Nature-based carbon credits provide a price signal for the positive externality of carbon sequestration and storage. This helps to change behaviour, by attributing a value to the conservation and growth of nature rather than its extraction. Here, the value of a tree is more fully reflected - rather than just being about its conversion to timber.

Placing a price on nature’s ability to sequester and store carbon is only half of the equation. Natural capital refers to the ecosystems which include wetlands, rivers, lakes, forests, dunes and soils to sustain life on Earth. Unlike manufactured capital (goods or fixed assets which contribute to production process) and human capital (people's knowledge and skills) there are no established methods for valuing natural capital or economic incentives to help sustain it.

This could also come in the form of an equity instrument by holding stock in a Natural Asset Company (NAC). NACs would hold the rights to ecosystem services produced by natural, working, or hybrid lands. Given the huge variety in natural capital, which is a heterogenous asset class, an equity could be the key instrument to capture its value.

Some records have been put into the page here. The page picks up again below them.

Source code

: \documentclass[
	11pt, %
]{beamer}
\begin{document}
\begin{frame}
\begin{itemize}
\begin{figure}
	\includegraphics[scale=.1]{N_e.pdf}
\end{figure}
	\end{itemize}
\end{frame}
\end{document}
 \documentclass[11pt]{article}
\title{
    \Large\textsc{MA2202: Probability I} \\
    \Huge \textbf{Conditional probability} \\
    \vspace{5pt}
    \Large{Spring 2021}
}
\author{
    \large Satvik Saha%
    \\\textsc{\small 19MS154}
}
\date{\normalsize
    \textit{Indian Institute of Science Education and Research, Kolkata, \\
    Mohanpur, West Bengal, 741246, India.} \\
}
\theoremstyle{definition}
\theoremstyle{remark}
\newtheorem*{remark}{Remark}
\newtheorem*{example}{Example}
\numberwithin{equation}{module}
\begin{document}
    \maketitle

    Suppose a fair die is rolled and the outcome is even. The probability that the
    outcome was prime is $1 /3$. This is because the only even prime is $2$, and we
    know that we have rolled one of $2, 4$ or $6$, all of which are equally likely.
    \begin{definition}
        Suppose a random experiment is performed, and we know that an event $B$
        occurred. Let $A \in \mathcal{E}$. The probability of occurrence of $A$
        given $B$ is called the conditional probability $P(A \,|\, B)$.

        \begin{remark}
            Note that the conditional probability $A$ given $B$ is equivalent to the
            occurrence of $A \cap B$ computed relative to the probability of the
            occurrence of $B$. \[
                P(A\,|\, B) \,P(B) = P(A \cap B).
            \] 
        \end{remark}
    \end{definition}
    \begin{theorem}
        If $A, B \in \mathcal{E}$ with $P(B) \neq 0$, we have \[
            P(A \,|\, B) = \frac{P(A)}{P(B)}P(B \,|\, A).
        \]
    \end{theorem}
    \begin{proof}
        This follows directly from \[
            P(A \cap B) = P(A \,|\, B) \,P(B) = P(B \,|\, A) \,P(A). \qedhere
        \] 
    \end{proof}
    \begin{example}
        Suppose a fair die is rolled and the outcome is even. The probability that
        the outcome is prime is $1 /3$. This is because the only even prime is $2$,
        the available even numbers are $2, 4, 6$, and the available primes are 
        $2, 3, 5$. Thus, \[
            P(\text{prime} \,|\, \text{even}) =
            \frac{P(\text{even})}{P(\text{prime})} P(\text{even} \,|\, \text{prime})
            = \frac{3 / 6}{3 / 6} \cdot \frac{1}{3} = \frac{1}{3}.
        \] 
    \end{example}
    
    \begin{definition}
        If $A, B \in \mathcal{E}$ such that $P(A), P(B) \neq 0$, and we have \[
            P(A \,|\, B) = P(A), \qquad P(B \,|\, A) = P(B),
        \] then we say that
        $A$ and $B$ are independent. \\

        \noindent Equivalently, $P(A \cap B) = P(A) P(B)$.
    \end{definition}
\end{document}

As the market for natural capital develops, nature-based carbon credits and NACs could allow companies and countries to offset their environmental liabilities.

Environmental Products

A new economic model

The green premium - the additional cost for some clean energy sources - illustrates how much it will cost to reduce emissions across the economy where fossil fuels are involved. This includes the production of electricity, manufacturing, agriculture, transportation, and heating and cooling.

Wind and solar is now cost competitive with fossil fuels due to the learning rate of renewable technology. Policy support in the form of subsidies has also enabled the deployment of renewable technology.

Critically, the development of Carbonomics has also accelerated the erosion of the green premium in electricity generation by introducing instruments such as carbon allowances. These allow a cost to be attributed to the negative externality of pollution, while RECs can price the positive externality of carbon-free electricity.

Other technologies remain more expensive – such as green hydrogen and carbon removals. Their green premium must also be eroded to complete the energy transition and contribute to the goal of net zero.

Quoted markets, like ICE provide a venue for buyers and sellers to negotiate and hedge exposure to future price risk for a range of externalities, along with renewable fuels. A price signal for pollution, through a carbon allowance, can incentivise fuel switching from coal to natural gas and promote innovation in new, cleaner, technologies. Similarly, the development of natural capital as an asset class will help promote investment in life-sustaining ecosystems.

Reflecting how companies use environmental markets to manage and price climate risk, a record 18 billion tons of carbon allowances traded on ICE’s markets last year. This is equivalent to ~$1 trillion in notional value and equal to over half the world’s estimated total annual energy-related emissions footprint.

This illustrates one of many ways that markets facilitate efficient capital allocation across the carbon cycle, and ultimately, help to address the challenge of climate change.